Copy out the records in full, word for word, without pictures.
Records supplied: Begin
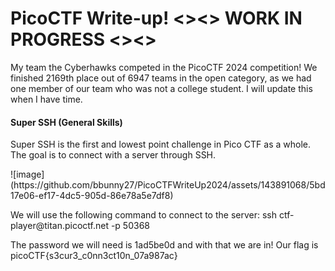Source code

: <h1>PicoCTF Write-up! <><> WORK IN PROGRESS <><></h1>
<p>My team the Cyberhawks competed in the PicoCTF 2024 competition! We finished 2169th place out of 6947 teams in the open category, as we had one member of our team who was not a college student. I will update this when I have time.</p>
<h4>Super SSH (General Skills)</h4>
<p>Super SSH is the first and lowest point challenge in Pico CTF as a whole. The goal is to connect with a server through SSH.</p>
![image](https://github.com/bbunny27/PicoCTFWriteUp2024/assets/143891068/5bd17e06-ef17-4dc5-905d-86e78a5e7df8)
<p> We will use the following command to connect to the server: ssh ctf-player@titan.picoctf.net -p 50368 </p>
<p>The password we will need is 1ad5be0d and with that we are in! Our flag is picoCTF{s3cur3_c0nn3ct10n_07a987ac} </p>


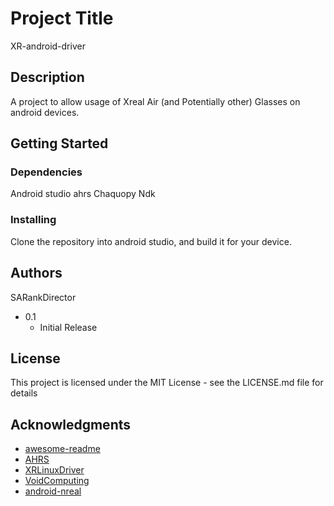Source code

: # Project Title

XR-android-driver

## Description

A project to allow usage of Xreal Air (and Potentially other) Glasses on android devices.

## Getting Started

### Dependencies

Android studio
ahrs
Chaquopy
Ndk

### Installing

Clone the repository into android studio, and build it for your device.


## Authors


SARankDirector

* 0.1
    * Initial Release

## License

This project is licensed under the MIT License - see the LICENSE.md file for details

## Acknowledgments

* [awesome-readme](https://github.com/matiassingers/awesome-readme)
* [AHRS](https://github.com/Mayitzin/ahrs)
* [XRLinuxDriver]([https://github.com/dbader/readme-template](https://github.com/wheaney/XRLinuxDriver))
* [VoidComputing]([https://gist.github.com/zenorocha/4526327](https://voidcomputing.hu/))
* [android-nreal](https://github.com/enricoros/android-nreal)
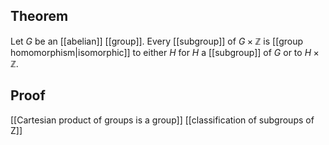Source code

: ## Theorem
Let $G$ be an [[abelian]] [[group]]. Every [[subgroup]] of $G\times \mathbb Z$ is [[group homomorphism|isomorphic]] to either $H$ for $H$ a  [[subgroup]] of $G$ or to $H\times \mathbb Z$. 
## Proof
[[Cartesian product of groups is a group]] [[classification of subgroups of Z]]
Records supplied: End
◆ Task solution:
Source code

: <h1>PicoCTF Write-up! <><> WORK IN PROGRESS <><></h1>
<p>My team the Cyberhawks competed in the PicoCTF 2024 competition! We finished 2169th place out of 6947 teams in the open category, as we had one member of our team who was not a college student. I will update this when I have time.</p>
<h4>Super SSH (General Skills)</h4>
<p>Super SSH is the first and lowest point challenge in Pico CTF as a whole. The goal is to connect with a server through SSH.</p>
![image](https://github.com/bbunny27/PicoCTFWriteUp2024/assets/143891068/5bd17e06-ef17-4dc5-905d-86e78a5e7df8)
<p> We will use the following command to connect to the server: ssh ctf-player@titan.picoctf.net -p 50368 </p>
<p>The password we will need is 1ad5be0d and with that we are in! Our flag is picoCTF{s3cur3_c0nn3ct10n_07a987ac} </p>


Source code

: # Project Title

XR-android-driver

## Description

A project to allow usage of Xreal Air (and Potentially other) Glasses on android devices.

## Getting Started

### Dependencies

Android studio
ahrs
Chaquopy
Ndk

### Installing

Clone the repository into android studio, and build it for your device.


## Authors


SARankDirector

* 0.1
    * Initial Release

## License

This project is licensed under the MIT License - see the LICENSE.md file for details

## Acknowledgments

* [awesome-readme](https://github.com/matiassingers/awesome-readme)
* [AHRS](https://github.com/Mayitzin/ahrs)
* [XRLinuxDriver]([https://github.com/dbader/readme-template](https://github.com/wheaney/XRLinuxDriver))
* [VoidComputing]([https://gist.github.com/zenorocha/4526327](https://voidcomputing.hu/))
* [android-nreal](https://github.com/enricoros/android-nreal)
Source code

: ## Theorem
Let $G$ be an [[abelian]] [[group]]. Every [[subgroup]] of $G\times \mathbb Z$ is [[group homomorphism|isomorphic]] to either $H$ for $H$ a  [[subgroup]] of $G$ or to $H\times \mathbb Z$. 
## Proof
[[Cartesian product of groups is a group]] [[classification of subgroups of Z]]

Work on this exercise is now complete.